WORK INSTRUCTIONS: Find the word "right" in the data. Return every line where it appears.

DATA FOR THE TASK:
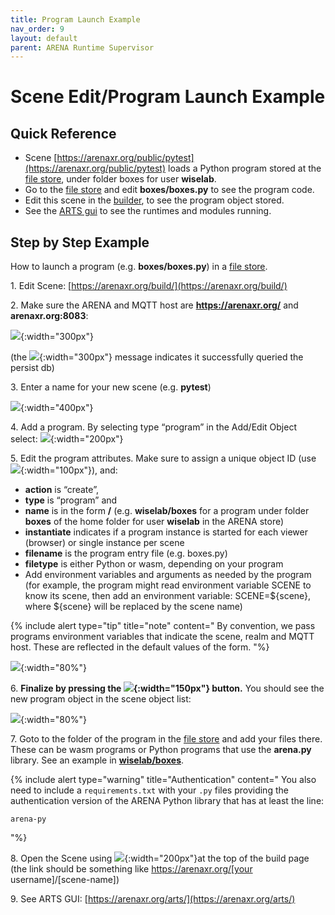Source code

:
 ```yaml
---
title: Program Launch Example
nav_order: 9
layout: default
parent: ARENA Runtime Supervisor
---
```


Scene Edit/Program Launch Example
=================================

Quick Reference
---------------

* Scene [https://arenaxr.org/public/pytest](https://arenaxr.org/public/pytest) loads a Python program stored at the [file store](https://arenaxr.org/files), under folder boxes for user **wiselab**.
* Go to the [file store](https://arenaxr.org/files) and edit **boxes/boxes.py** to see the program code.
* Edit this scene in the [builder](https://arenaxr.org/build/), to see the program object stored.
* See the [ARTS gui](https://arenaxr.org/arts/) to see the runtimes and modules running.

Step by Step Example
--------------------

How to launch a program (e.g. **boxes/boxes.py**) in a [file store](https://arenaxr.org/files).

1\. Edit Scene: [https://arenaxr.org/build/](https://arenaxr.org/build/)

2\. Make sure the ARENA and MQTT host are **https://arenaxr.org/** and **arenaxr.org:8083**:

![](../../assets/img/arts-program/image4.png){:width="300px"}

(the ![](../../assets/img/arts-program/image5.png){:width="300px"} message indicates it successfully queried the persist db)

3\. Enter a name for your new scene (e.g. **pytest**)

![](../../assets/img/arts-program/image2.png){:width="400px"}

4\. Add a program. By selecting type “program” in the Add/Edit Object select:
![](../../assets/img/arts-program/image7.png){:width="200px"}

5\. Edit the program attributes. Make sure to assign a unique object ID (use ![](../../assets/img/arts-program/image8.png){:width="100px"}), and:

- **action** is “create”,
- **type** is “program” and
- **name** is in the form **<username in the arena store>/<folder in the ARENA store>** (e.g. **wiselab/boxes** for a program under folder **boxes** of the home folder for user **wiselab** in the ARENA store)
- **instantiate** indicates if a program instance is started for each viewer (browser) or single instance per scene
- **filename** is the program entry file (e.g. boxes.py)
- **filetype** is either Python or wasm, depending on your program
- Add environment variables and arguments as needed by the program (for example, the program might read environment variable SCENE to know its scene, then add an environment variable: SCENE=${scene}, where ${scene} will be replaced by the scene name)

{% include alert type="tip" title="note" content="
By convention, we pass programs environment variables that indicate the scene, realm and MQTT host. These are reflected in the default values of the form.
"%}

![](../../assets/img/arts-program/image6.png){:width="80%"}

6\. **Finalize by pressing the ![](../../assets/img/arts-program/image1.png){:width="150px"} button.** You should see the new program object in the scene object list:

![](../../assets/img/arts-program/image3.png){:width="80%"}

7\. Goto to the folder of the program in the [file store](https://arenaxr.org/files) and add your files there. These can be wasm programs or Python programs that use the **arena.py** library. See an example in **[wiselab/boxes](https://arenaxr.org/storemng/share/1KoiGaWq)**.

{% include alert type="warning" title="Authentication" content="
You also need to include a `requirements.txt` with your `.py` files providing the authentication version of the ARENA Python library that has at least the line:
```
arena-py
```
"%}

8\. Open the Scene using ![](../../assets/img/arts-program/image9.png){:width="200px"}at the top of the build page (the link should be something like https://arenaxr.org/[your username]/\[scene-name\])

9\. See ARTS GUI: [https://arenaxr.org/arts/](https://arenaxr.org/arts/)
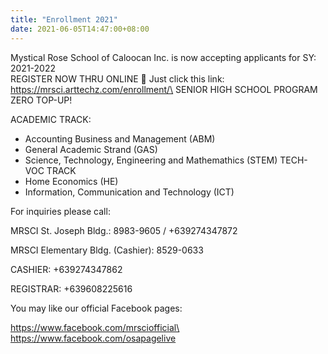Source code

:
 ```yaml
---
title: "Enrollment 2021"
date: 2021-06-05T14:47:00+08:00
---
```

Mystical Rose School of Caloocan Inc. is now accepting applicants for SY: 2021-2022\
REGISTER NOW THRU ONLINE 💚 Just click this link: https://mrsci.arttechz.com/enrollment/\
SENIOR HIGH SCHOOL PROGRAM\
ZERO TOP-UP!

ACADEMIC TRACK:
- Accounting Business and Management (ABM)
- General Academic Strand (GAS)
- Science, Technology, Engineering and Mathemathics (STEM)
TECH-VOC TRACK
- Home Economics (HE)
- Information, Communication and Technology (ICT)

For inquiries please call:

MRSCI St. Joseph Bldg.: 8983-9605 / +639274347872

MRSCI Elementary Bldg. (Cashier): 8529-0633

CASHIER: +639274347862

REGISTRAR: +639608225616

You may like our official Facebook pages:

https://www.facebook.com/mrsciofficial\
https://www.facebook.com/osapagelive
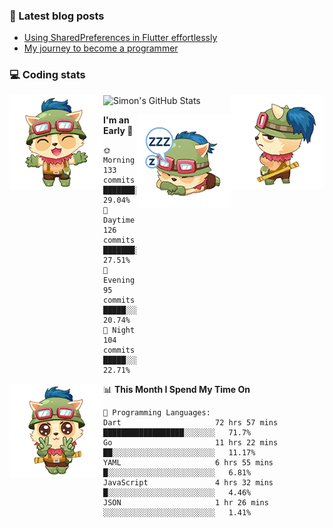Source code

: ### 📘 Latest blog posts

<!-- BLOG-POST-LIST:START -->
- [Using SharedPreferences in Flutter effortlessly](http://blog.codingteemo.me/2020/07/15/Using-SharedPreferences-in-Flutter-effortlessly/)
- [My journey to become a programmer](http://blog.codingteemo.me/2018/07/14/My-journey-to-become-a-programmer/)
<!-- BLOG-POST-LIST:END -->

### 💻 Coding stats
<img align="right" src="https://raw.githubusercontent.com/simonpham/simonpham/master/assets/images/6kiur.gif" >


<img align="left" src="https://raw.githubusercontent.com/simonpham/simonpham/master/assets/images/5kiur.gif" >

![Simon's GitHub Stats](https://github-readme-stats-obu2qdcs2.vercel.app/api?username=simonpham)

<img align="right" src="https://raw.githubusercontent.com/simonpham/simonpham/master/assets/images/4kiur.gif" >

<!--START_SECTION:waka-->
**I'm an Early 🐤** 

```text
🌞 Morning    133 commits    ███████░░░░░░░░░░░░░░░░░░   29.04% 
🌆 Daytime    126 commits    ███████░░░░░░░░░░░░░░░░░░   27.51% 
🌃 Evening    95 commits     █████░░░░░░░░░░░░░░░░░░░░   20.74% 
🌙 Night      104 commits    █████░░░░░░░░░░░░░░░░░░░░   22.71%

```


<img align="left" src="https://raw.githubusercontent.com/simonpham/simonpham/master/assets/images/19kiur.gif" >📊 **This Month I Spend My Time On** 

```text
💬 Programming Languages: 
Dart                     72 hrs 57 mins      ██████████████████░░░░░░░   71.7% 
Go                       11 hrs 22 mins      ██░░░░░░░░░░░░░░░░░░░░░░░   11.17% 
YAML                     6 hrs 55 mins       █░░░░░░░░░░░░░░░░░░░░░░░░   6.81% 
JavaScript               4 hrs 32 mins       █░░░░░░░░░░░░░░░░░░░░░░░░   4.46% 
JSON                     1 hr 26 mins        ░░░░░░░░░░░░░░░░░░░░░░░░░   1.41%

```


<!--END_SECTION:waka-->
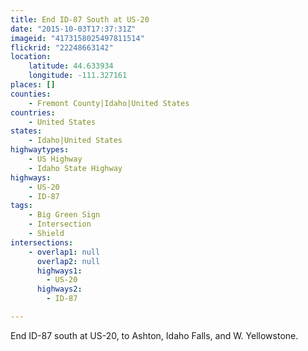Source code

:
 ```yaml
---
title: End ID-87 South at US-20
date: "2015-10-03T17:37:31Z"
imageid: "4173158025497811514"
flickrid: "22248663142"
location:
    latitude: 44.633934
    longitude: -111.327161
places: []
counties:
    - Fremont County|Idaho|United States
countries:
    - United States
states:
    - Idaho|United States
highwaytypes:
    - US Highway
    - Idaho State Highway
highways:
    - US-20
    - ID-87
tags:
    - Big Green Sign
    - Intersection
    - Shield
intersections:
    - overlap1: null
      overlap2: null
      highways1:
        - US-20
      highways2:
        - ID-87

---
```

End ID-87 south at US-20, to Ashton, Idaho Falls, and W. Yellowstone.
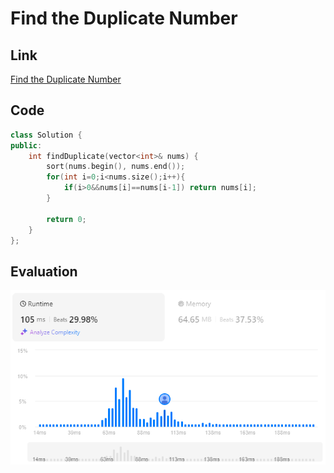 # Find the Duplicate Number
## Link
[Find the Duplicate Number](https://leetcode.com/problems/find-the-duplicate-number/description/)

## Code
```cpp
class Solution {
public:
    int findDuplicate(vector<int>& nums) {
        sort(nums.begin(), nums.end());
        for(int i=0;i<nums.size();i++){
            if(i>0&&nums[i]==nums[i-1]) return nums[i];
        }

        return 0;
    }
};
```

## Evaluation
![Find the Duplicate Number](./01.PNG)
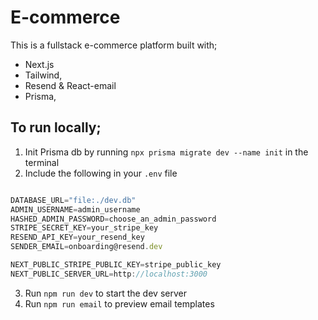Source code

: # E-commerce

This is a fullstack e-commerce platform built with;

- Next.js
- Tailwind,
- Resend & React-email
- Prisma,

## To run locally;

1. Init Prisma db by running `npx prisma migrate dev --name init` in the terminal
2. Include the following in your `.env` file

```js

DATABASE_URL="file:./dev.db"
ADMIN_USERNAME=admin_username
HASHED_ADMIN_PASSWORD=choose_an_admin_password
STRIPE_SECRET_KEY=your_stripe_key
RESEND_API_KEY=your_resend_key
SENDER_EMAIL=onboarding@resend.dev

NEXT_PUBLIC_STRIPE_PUBLIC_KEY=stripe_public_key
NEXT_PUBLIC_SERVER_URL=http://localhost:3000
```

3. Run `npm run dev` to start the dev server
4. Run `npm run email` to preview email templates
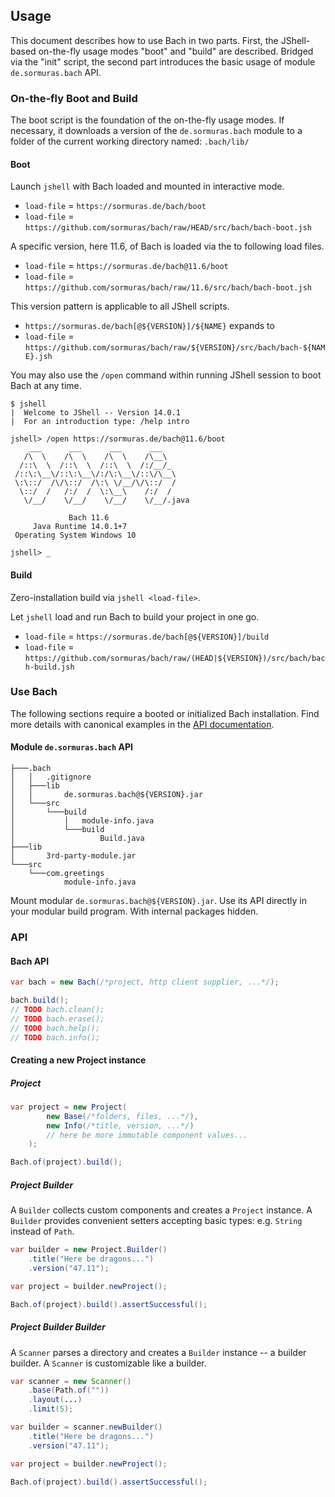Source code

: ## Usage

This document describes how to use Bach in two parts.
First, the JShell-based on-the-fly usage modes "boot" and "build" are described.
Bridged via the "init" script, the second part introduces the basic usage of module `de.sormuras.bach` API.

### On-the-fly Boot and Build

The boot script is the foundation of the on-the-fly usage modes.
If necessary, it downloads a version of the `de.sormuras.bach` module to a folder of the current working directory named: `.bach/lib/`

#### Boot

Launch `jshell` with Bach loaded and mounted in interactive mode.

  - `load-file` = `https://sormuras.de/bach/boot`
  - `load-file` = `https://github.com/sormuras/bach/raw/HEAD/src/bach/bach-boot.jsh`

A specific version, here 11.6, of Bach is loaded via the to following load files.

  - `load-file` = `https://sormuras.de/bach@11.6/boot`
  - `load-file` = `https://github.com/sormuras/bach/raw/11.6/src/bach/bach-boot.jsh`

This version pattern is applicable to all JShell scripts.

  - `https://sormuras.de/bach[@${VERSION}]/${NAME}` expands to
  - `load-file` = `https://github.com/sormuras/bach/raw/${VERSION}/src/bach/bach-${NAME}.jsh`

You may also use the `/open` command within running JShell session to boot Bach at any time.

```text
$ jshell
|  Welcome to JShell -- Version 14.0.1
|  For an introduction type: /help intro

jshell> /open https://sormuras.de/bach@11.6/boot
    ___      ___      ___      ___
   /\  \    /\  \    /\  \    /\__\
  /::\  \  /::\  \  /::\  \  /:/__/_
 /::\:\__\/::\:\__\/:/\:\__\/::\/\__\
 \:\::/  /\/\::/  /\:\ \/__/\/\::/  /
  \::/  /   /:/  /  \:\__\    /:/  /
   \/__/    \/__/    \/__/    \/__/.java

             Bach 11.6
     Java Runtime 14.0.1+7
 Operating System Windows 10

jshell> _
```

#### Build

Zero-installation build via `jshell <load-file>`.

Let `jshell` load and run Bach to build your project in one go.

  - `load-file` = `https://sormuras.de/bach[@${VERSION}]/build`
  - `load-file` = `https://github.com/sormuras/bach/raw/(HEAD|${VERSION})/src/bach/bach-build.jsh`

### Use Bach

The following sections require a booted or initialized Bach installation.
Find more details with canonical examples in the [API documentation](https://javadoc.io/doc/de.sormuras.bach/de.sormuras.bach).

#### Module `de.sormuras.bach` API

```
├───.bach
│   │   .gitignore
│   ├───lib
│   │       de.sormuras.bach@${VERSION}.jar
│   └───src
│       └───build
│           │   module-info.java
│           └───build
│                   Build.java
├───lib
│       3rd-party-module.jar
└───src
    └───com.greetings
            module-info.java
```

Mount modular `de.sormuras.bach@${VERSION}.jar`.
Use its API directly in your modular build program.
With internal packages hidden.

### API

#### Bach API

```java
var bach = new Bach(/*project, http client supplier, ...*/);

bach.build();
// TODO bach.clean();
// TODO bach.erase();
// TODO bach.help();
// TODO bach.info();
```

#### Creating a new Project instance

##### Project

```java
var project = new Project(
        new Base(/*folders, files, ...*/),
        new Info(/*title, version, ...*/)
        // here be more immutable component values...
    );

Bach.of(project).build();
```

##### Project Builder

A `Builder` collects custom components and creates a `Project` instance.
A `Builder` provides convenient setters accepting basic types: e.g. `String` instead of `Path`.

```java
var builder = new Project.Builder()
    .title("Here be dragons...")
    .version("47.11");

var project = builder.newProject();

Bach.of(project).build().assertSuccessful();
```

##### Project Builder Builder

A `Scanner` parses a directory and creates a `Builder` instance -- a builder builder.
A `Scanner` is customizable like a builder.

```java
var scanner = new Scanner()
    .base(Path.of(""))
    .layout(...)
    .limit(5);

var builder = scanner.newBuilder()
    .title("Here be dragons...")
    .version("47.11");

var project = builder.newProject();

Bach.of(project).build().assertSuccessful();
```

TASK RESPONSE:
<img align="right" src="https://raw.githubusercontent.com/simonpham/simonpham/master/assets/images/6kiur.gif" >
<img align="right" src="https://raw.githubusercontent.com/simonpham/simonpham/master/assets/images/4kiur.gif" >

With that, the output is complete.